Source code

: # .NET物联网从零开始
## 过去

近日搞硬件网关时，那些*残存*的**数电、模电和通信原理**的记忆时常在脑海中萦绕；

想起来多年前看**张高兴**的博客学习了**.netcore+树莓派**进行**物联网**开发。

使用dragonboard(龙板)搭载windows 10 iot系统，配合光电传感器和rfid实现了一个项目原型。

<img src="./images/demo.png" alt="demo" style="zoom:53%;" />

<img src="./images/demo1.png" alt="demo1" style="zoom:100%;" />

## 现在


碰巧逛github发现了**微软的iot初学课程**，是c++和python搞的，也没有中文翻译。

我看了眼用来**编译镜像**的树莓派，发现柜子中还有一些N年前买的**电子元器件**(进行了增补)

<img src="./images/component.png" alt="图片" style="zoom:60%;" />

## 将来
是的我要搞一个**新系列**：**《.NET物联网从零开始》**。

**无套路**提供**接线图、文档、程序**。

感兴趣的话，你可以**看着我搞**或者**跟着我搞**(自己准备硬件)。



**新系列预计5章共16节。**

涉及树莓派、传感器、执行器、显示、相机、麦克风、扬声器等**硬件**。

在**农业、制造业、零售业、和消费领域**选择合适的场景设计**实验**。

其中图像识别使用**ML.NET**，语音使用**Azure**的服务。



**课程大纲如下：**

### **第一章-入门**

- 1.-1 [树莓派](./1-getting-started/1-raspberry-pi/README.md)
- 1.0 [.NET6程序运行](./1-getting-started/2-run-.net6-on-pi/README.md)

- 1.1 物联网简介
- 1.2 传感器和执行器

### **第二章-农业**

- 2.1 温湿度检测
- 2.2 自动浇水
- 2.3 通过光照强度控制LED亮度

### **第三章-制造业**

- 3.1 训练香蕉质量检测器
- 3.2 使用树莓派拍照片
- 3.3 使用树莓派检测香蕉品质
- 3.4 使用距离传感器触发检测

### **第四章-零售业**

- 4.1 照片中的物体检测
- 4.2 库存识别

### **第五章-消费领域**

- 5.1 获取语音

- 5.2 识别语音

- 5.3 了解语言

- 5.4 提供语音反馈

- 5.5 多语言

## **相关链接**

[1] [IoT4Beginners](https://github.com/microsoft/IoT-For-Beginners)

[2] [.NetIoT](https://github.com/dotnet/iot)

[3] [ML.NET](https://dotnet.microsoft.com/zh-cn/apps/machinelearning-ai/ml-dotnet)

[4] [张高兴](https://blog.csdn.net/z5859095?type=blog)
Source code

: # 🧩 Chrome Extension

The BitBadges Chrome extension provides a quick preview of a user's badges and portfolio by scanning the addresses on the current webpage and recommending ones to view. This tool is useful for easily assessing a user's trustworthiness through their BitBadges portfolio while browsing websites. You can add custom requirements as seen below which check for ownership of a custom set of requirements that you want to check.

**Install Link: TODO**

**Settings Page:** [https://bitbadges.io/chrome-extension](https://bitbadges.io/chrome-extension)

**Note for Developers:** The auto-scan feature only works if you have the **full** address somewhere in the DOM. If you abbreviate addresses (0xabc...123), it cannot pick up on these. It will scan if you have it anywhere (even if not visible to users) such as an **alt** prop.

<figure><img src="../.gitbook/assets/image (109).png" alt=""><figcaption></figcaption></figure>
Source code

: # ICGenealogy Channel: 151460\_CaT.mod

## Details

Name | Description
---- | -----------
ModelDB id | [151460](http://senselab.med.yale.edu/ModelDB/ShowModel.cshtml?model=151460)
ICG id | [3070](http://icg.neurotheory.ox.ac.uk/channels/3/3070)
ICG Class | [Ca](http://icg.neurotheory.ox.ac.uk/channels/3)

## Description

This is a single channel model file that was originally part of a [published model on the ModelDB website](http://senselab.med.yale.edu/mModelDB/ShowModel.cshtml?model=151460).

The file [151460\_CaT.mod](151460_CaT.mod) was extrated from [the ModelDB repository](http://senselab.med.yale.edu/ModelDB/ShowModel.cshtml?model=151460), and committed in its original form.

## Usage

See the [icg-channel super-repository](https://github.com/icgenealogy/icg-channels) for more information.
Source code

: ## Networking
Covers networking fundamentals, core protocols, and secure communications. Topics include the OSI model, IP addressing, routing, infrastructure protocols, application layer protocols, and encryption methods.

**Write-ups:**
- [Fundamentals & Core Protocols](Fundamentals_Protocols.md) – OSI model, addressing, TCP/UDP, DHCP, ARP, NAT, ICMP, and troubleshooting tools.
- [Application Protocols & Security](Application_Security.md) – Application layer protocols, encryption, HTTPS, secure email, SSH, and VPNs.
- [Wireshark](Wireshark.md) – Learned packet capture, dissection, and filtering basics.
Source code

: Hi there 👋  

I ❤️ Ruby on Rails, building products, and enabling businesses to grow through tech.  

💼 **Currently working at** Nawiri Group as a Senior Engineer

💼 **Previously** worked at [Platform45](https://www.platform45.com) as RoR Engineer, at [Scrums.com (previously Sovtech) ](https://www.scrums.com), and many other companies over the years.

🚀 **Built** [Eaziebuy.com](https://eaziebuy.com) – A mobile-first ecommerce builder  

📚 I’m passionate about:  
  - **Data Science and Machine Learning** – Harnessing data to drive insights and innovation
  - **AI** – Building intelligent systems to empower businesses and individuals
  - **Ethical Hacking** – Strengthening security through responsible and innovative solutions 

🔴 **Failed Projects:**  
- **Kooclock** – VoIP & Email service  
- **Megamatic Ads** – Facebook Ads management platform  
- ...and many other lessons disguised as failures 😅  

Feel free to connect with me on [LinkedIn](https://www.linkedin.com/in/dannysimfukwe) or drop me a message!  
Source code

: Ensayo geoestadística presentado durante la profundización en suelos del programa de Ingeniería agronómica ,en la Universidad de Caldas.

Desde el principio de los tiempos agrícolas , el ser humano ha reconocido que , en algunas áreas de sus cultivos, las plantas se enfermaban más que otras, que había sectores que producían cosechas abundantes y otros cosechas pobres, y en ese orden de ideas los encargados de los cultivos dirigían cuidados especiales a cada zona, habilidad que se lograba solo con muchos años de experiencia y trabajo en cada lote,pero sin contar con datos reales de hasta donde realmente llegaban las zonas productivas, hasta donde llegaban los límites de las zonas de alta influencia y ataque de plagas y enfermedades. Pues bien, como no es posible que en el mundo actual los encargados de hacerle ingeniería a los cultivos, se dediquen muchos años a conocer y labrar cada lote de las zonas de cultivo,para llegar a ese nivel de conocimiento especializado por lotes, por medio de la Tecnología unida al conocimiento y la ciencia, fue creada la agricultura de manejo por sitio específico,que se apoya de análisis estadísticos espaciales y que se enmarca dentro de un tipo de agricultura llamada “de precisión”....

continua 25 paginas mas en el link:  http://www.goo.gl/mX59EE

● **Instructions for the task**: Repeat exactly, please, each line from the beginning of the data through the line with "# 🧩 Chrome Extension" in it, and only those lines.

● **Task response**:
Source code

: # .NET物联网从零开始
## 过去

近日搞硬件网关时，那些*残存*的**数电、模电和通信原理**的记忆时常在脑海中萦绕；

想起来多年前看**张高兴**的博客学习了**.netcore+树莓派**进行**物联网**开发。

使用dragonboard(龙板)搭载windows 10 iot系统，配合光电传感器和rfid实现了一个项目原型。

<img src="./images/demo.png" alt="demo" style="zoom:53%;" />

<img src="./images/demo1.png" alt="demo1" style="zoom:100%;" />

## 现在


碰巧逛github发现了**微软的iot初学课程**，是c++和python搞的，也没有中文翻译。

我看了眼用来**编译镜像**的树莓派，发现柜子中还有一些N年前买的**电子元器件**(进行了增补)

<img src="./images/component.png" alt="图片" style="zoom:60%;" />

## 将来
是的我要搞一个**新系列**：**《.NET物联网从零开始》**。

**无套路**提供**接线图、文档、程序**。

感兴趣的话，你可以**看着我搞**或者**跟着我搞**(自己准备硬件)。



**新系列预计5章共16节。**

涉及树莓派、传感器、执行器、显示、相机、麦克风、扬声器等**硬件**。

在**农业、制造业、零售业、和消费领域**选择合适的场景设计**实验**。

其中图像识别使用**ML.NET**，语音使用**Azure**的服务。



**课程大纲如下：**

### **第一章-入门**

- 1.-1 [树莓派](./1-getting-started/1-raspberry-pi/README.md)
- 1.0 [.NET6程序运行](./1-getting-started/2-run-.net6-on-pi/README.md)

- 1.1 物联网简介
- 1.2 传感器和执行器

### **第二章-农业**

- 2.1 温湿度检测
- 2.2 自动浇水
- 2.3 通过光照强度控制LED亮度

### **第三章-制造业**

- 3.1 训练香蕉质量检测器
- 3.2 使用树莓派拍照片
- 3.3 使用树莓派检测香蕉品质
- 3.4 使用距离传感器触发检测

### **第四章-零售业**

- 4.1 照片中的物体检测
- 4.2 库存识别

### **第五章-消费领域**

- 5.1 获取语音

- 5.2 识别语音

- 5.3 了解语言

- 5.4 提供语音反馈

- 5.5 多语言

## **相关链接**

[1] [IoT4Beginners](https://github.com/microsoft/IoT-For-Beginners)

[2] [.NetIoT](https://github.com/dotnet/iot)

[3] [ML.NET](https://dotnet.microsoft.com/zh-cn/apps/machinelearning-ai/ml-dotnet)

[4] [张高兴](https://blog.csdn.net/z5859095?type=blog)
Source code

: # 🧩 Chrome Extension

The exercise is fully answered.